[Plain-text document sources]
• • • •
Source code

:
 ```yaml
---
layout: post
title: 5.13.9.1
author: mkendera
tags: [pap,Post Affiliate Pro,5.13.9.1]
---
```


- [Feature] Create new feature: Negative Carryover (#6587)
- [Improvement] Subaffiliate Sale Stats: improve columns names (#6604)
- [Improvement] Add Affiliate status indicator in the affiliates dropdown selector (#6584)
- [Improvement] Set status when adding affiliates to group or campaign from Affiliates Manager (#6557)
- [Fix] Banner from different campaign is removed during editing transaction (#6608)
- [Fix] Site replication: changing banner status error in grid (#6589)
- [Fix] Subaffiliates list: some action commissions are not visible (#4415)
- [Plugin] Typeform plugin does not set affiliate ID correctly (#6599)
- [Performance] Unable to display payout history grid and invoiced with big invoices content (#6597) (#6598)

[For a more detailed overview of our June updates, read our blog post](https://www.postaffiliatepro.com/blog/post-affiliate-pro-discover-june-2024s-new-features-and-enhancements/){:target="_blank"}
• • • •
WHAT IS REQUIRED: Retype the entries above exactly as they appear.

ANSWER TO THE EXERCISE:
Source code

:
 ```yaml
---
layout: post
title: 5.13.9.1
author: mkendera
tags: [pap,Post Affiliate Pro,5.13.9.1]
---
```


- [Feature] Create new feature: Negative Carryover (#6587)
- [Improvement] Subaffiliate Sale Stats: improve columns names (#6604)
- [Improvement] Add Affiliate status indicator in the affiliates dropdown selector (#6584)
- [Improvement] Set status when adding affiliates to group or campaign from Affiliates Manager (#6557)
- [Fix] Banner from different campaign is removed during editing transaction (#6608)
- [Fix] Site replication: changing banner status error in grid (#6589)
- [Fix] Subaffiliates list: some action commissions are not visible (#4415)
- [Plugin] Typeform plugin does not set affiliate ID correctly (#6599)
- [Performance] Unable to display payout history grid and invoiced with big invoices content (#6597) (#6598)

[For a more detailed overview of our June updates, read our blog post](https://www.postaffiliatepro.com/blog/post-affiliate-pro-discover-june-2024s-new-features-and-enhancements/){:target="_blank"}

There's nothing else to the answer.